The car sales in the Indian auto market have dwindled for the seventh month in a row with a fall of 12 per cent during May 2013. It must be noted that during the period, the auto makers came up with heavy discount and freebies to lure the Indian buyers, but failed to enthral them owing to economic slowdown. According to a data issued by the Society of Indian Automobile Manufacturers (SIAM), May 2013 reported the steepest dip for mainly all cars.
As per figures, the demand for passenger car sales during May 2013 stood at 1,43,216 units over 1,63,222 units delivered during the corresponding period of 2012. Expressing his views on the same, the Director General of SIAM, Vishnu Mathur was quoted as saying, “This is a grave sign for the automobile industry as it's the longest stretch of consecutive car sales decline witnessed ever. Even during the 2008-09 downturn, car sales dipped for few months and recovered back strongly. These are worrying trends for the Indian automobile industry.”
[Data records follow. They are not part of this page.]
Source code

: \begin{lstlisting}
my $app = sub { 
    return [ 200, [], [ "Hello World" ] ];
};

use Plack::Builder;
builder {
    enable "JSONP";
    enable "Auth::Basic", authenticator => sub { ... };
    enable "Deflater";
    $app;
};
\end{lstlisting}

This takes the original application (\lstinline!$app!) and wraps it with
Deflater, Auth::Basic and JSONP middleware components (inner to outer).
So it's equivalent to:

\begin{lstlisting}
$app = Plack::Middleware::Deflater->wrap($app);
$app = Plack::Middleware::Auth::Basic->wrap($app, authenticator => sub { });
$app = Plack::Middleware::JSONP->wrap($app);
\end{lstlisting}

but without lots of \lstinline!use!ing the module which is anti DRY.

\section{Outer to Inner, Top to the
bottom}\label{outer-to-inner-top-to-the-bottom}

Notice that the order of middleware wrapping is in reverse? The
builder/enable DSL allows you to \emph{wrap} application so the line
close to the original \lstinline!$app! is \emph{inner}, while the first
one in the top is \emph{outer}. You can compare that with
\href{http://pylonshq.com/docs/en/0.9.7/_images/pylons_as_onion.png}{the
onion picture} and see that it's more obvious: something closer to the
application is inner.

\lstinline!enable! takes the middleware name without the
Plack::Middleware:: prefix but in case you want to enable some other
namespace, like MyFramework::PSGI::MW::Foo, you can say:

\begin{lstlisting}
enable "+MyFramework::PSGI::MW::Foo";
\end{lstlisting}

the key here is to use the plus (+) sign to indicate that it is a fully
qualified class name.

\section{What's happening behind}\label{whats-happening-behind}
Because of steep fall in sales, SIAM is expecting job losses in the auto industry as the auto makers have already started implementing production cuts. Interestingly, Maruti Suzuki India Limited, the country’s largest passenger car maker, declared the closure of all of its five production units for eight days in June 2013, in a move to reduce its increasing inventory. It must be noted that the domestic sales of Maruti Suzuki dipped by 8.25 per cent, amounting to 66,342 units. On the other hand, the second largest passenger car maker of the country, Hyundai India registered a nominal increase of 0.35 per cent, amounting to 32,052 units. A number of auto makers have reported flat or negative sales during May 2013
Industry experts tracking the movement of Indian auto market are of a view that except the utility vehicle and scooter segment, all the divisions of auto industry witnessed negative sales. Speaking on the same, an expert said, “Auto volumes last month were not very different from the trend that had been witnessed in the past few months. Overall weak economic growth continues to keep demand sentiment subdued with most companies continue to report negative growth. We expect volumes to stay weak in the near term though factors such as monsoon and economic recovery will play a key role in reviving demand sentiments over the medium term.”